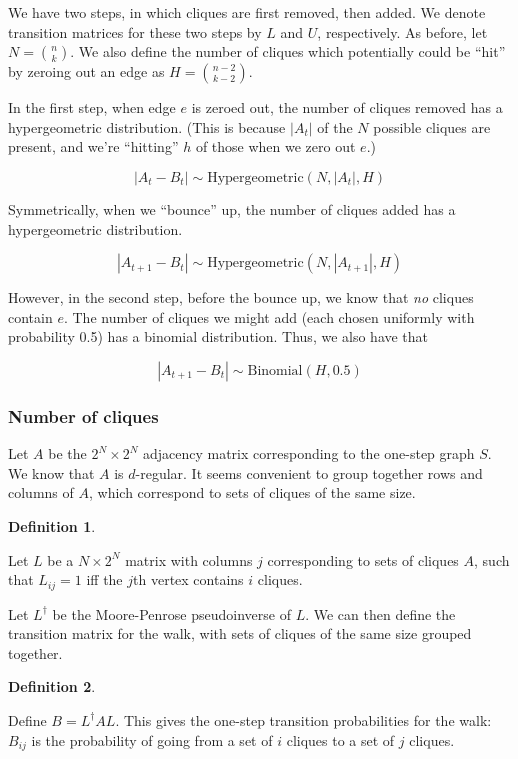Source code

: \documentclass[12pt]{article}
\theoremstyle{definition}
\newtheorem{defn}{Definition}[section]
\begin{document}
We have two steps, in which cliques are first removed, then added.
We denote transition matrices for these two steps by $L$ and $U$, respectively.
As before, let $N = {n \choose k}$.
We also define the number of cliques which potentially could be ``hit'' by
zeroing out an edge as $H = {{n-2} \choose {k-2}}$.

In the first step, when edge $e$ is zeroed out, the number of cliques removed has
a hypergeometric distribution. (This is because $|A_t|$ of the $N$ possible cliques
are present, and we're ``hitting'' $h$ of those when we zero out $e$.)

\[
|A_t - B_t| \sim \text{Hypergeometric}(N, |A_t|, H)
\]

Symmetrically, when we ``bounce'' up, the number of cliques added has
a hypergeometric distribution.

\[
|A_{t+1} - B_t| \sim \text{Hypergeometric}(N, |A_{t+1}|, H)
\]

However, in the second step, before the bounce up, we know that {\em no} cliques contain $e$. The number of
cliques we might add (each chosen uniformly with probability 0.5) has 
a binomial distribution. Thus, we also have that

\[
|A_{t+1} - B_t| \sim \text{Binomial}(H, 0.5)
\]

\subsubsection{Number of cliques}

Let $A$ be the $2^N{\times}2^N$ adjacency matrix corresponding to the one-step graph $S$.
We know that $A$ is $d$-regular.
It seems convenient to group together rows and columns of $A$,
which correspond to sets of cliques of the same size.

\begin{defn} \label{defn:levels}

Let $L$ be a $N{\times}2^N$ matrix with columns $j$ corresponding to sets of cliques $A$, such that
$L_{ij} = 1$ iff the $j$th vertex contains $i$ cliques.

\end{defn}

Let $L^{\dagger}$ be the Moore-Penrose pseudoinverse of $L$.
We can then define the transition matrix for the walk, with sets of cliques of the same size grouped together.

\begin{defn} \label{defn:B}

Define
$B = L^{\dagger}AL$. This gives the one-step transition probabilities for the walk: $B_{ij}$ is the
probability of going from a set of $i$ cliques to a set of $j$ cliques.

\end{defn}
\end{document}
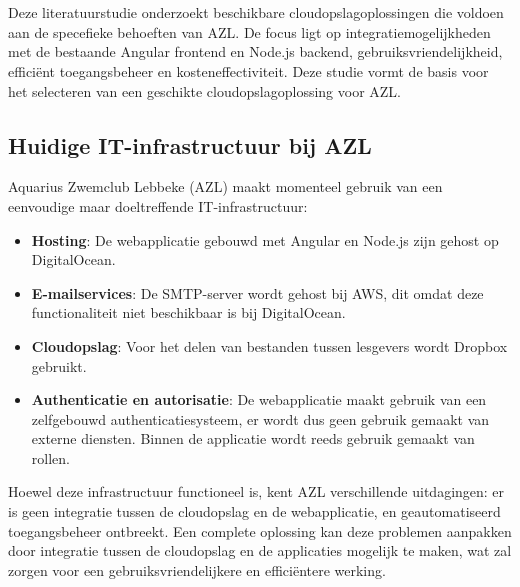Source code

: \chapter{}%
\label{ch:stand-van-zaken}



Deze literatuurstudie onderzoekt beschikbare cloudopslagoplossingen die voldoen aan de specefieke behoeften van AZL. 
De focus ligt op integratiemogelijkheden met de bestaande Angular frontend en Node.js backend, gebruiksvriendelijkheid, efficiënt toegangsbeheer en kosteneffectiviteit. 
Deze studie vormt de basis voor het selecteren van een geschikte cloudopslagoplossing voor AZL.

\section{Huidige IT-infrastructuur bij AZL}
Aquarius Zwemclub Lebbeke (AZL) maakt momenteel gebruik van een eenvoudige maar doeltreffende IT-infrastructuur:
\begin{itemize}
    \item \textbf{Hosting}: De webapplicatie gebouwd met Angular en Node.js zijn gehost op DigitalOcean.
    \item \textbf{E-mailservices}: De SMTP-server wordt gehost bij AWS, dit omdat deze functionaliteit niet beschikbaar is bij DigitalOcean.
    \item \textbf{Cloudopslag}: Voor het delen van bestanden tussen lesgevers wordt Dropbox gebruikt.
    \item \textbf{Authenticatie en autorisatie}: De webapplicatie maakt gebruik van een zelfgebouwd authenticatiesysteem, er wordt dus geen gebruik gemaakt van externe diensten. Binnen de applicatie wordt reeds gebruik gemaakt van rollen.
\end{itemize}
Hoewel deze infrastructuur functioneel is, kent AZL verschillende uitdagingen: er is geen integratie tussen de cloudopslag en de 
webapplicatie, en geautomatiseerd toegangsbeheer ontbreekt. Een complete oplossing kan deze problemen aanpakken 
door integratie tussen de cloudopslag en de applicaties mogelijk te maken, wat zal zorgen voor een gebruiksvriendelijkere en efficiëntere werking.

▸ Work request:
Retype all the records exactly and keep out every picture.

▸ Result of this task:
Source code

: \documentclass[12pt]{article}
\theoremstyle{definition}
\newtheorem{defn}{Definition}[section]
\begin{document}
We have two steps, in which cliques are first removed, then added.
We denote transition matrices for these two steps by $L$ and $U$, respectively.
As before, let $N = {n \choose k}$.
We also define the number of cliques which potentially could be ``hit'' by
zeroing out an edge as $H = {{n-2} \choose {k-2}}$.

In the first step, when edge $e$ is zeroed out, the number of cliques removed has
a hypergeometric distribution. (This is because $|A_t|$ of the $N$ possible cliques
are present, and we're ``hitting'' $h$ of those when we zero out $e$.)

\[
|A_t - B_t| \sim \text{Hypergeometric}(N, |A_t|, H)
\]

Symmetrically, when we ``bounce'' up, the number of cliques added has
a hypergeometric distribution.

\[
|A_{t+1} - B_t| \sim \text{Hypergeometric}(N, |A_{t+1}|, H)
\]

However, in the second step, before the bounce up, we know that {\em no} cliques contain $e$. The number of
cliques we might add (each chosen uniformly with probability 0.5) has 
a binomial distribution. Thus, we also have that

\[
|A_{t+1} - B_t| \sim \text{Binomial}(H, 0.5)
\]

\subsubsection{Number of cliques}

Let $A$ be the $2^N{\times}2^N$ adjacency matrix corresponding to the one-step graph $S$.
We know that $A$ is $d$-regular.
It seems convenient to group together rows and columns of $A$,
which correspond to sets of cliques of the same size.

\begin{defn} \label{defn:levels}

Let $L$ be a $N{\times}2^N$ matrix with columns $j$ corresponding to sets of cliques $A$, such that
$L_{ij} = 1$ iff the $j$th vertex contains $i$ cliques.

\end{defn}

Let $L^{\dagger}$ be the Moore-Penrose pseudoinverse of $L$.
We can then define the transition matrix for the walk, with sets of cliques of the same size grouped together.

\begin{defn} \label{defn:B}

Define
$B = L^{\dagger}AL$. This gives the one-step transition probabilities for the walk: $B_{ij}$ is the
probability of going from a set of $i$ cliques to a set of $j$ cliques.

\end{defn}
\end{document}
Source code

: \chapter{}%
\label{ch:stand-van-zaken}



Deze literatuurstudie onderzoekt beschikbare cloudopslagoplossingen die voldoen aan de specefieke behoeften van AZL. 
De focus ligt op integratiemogelijkheden met de bestaande Angular frontend en Node.js backend, gebruiksvriendelijkheid, efficiënt toegangsbeheer en kosteneffectiviteit. 
Deze studie vormt de basis voor het selecteren van een geschikte cloudopslagoplossing voor AZL.

\section{Huidige IT-infrastructuur bij AZL}
Aquarius Zwemclub Lebbeke (AZL) maakt momenteel gebruik van een eenvoudige maar doeltreffende IT-infrastructuur:
\begin{itemize}
    \item \textbf{Hosting}: De webapplicatie gebouwd met Angular en Node.js zijn gehost op DigitalOcean.
    \item \textbf{E-mailservices}: De SMTP-server wordt gehost bij AWS, dit omdat deze functionaliteit niet beschikbaar is bij DigitalOcean.
    \item \textbf{Cloudopslag}: Voor het delen van bestanden tussen lesgevers wordt Dropbox gebruikt.
    \item \textbf{Authenticatie en autorisatie}: De webapplicatie maakt gebruik van een zelfgebouwd authenticatiesysteem, er wordt dus geen gebruik gemaakt van externe diensten. Binnen de applicatie wordt reeds gebruik gemaakt van rollen.
\end{itemize}
Hoewel deze infrastructuur functioneel is, kent AZL verschillende uitdagingen: er is geen integratie tussen de cloudopslag en de 
webapplicatie, en geautomatiseerd toegangsbeheer ontbreekt. Een complete oplossing kan deze problemen aanpakken 
door integratie tussen de cloudopslag en de applicaties mogelijk te maken, wat zal zorgen voor een gebruiksvriendelijkere en efficiëntere werking.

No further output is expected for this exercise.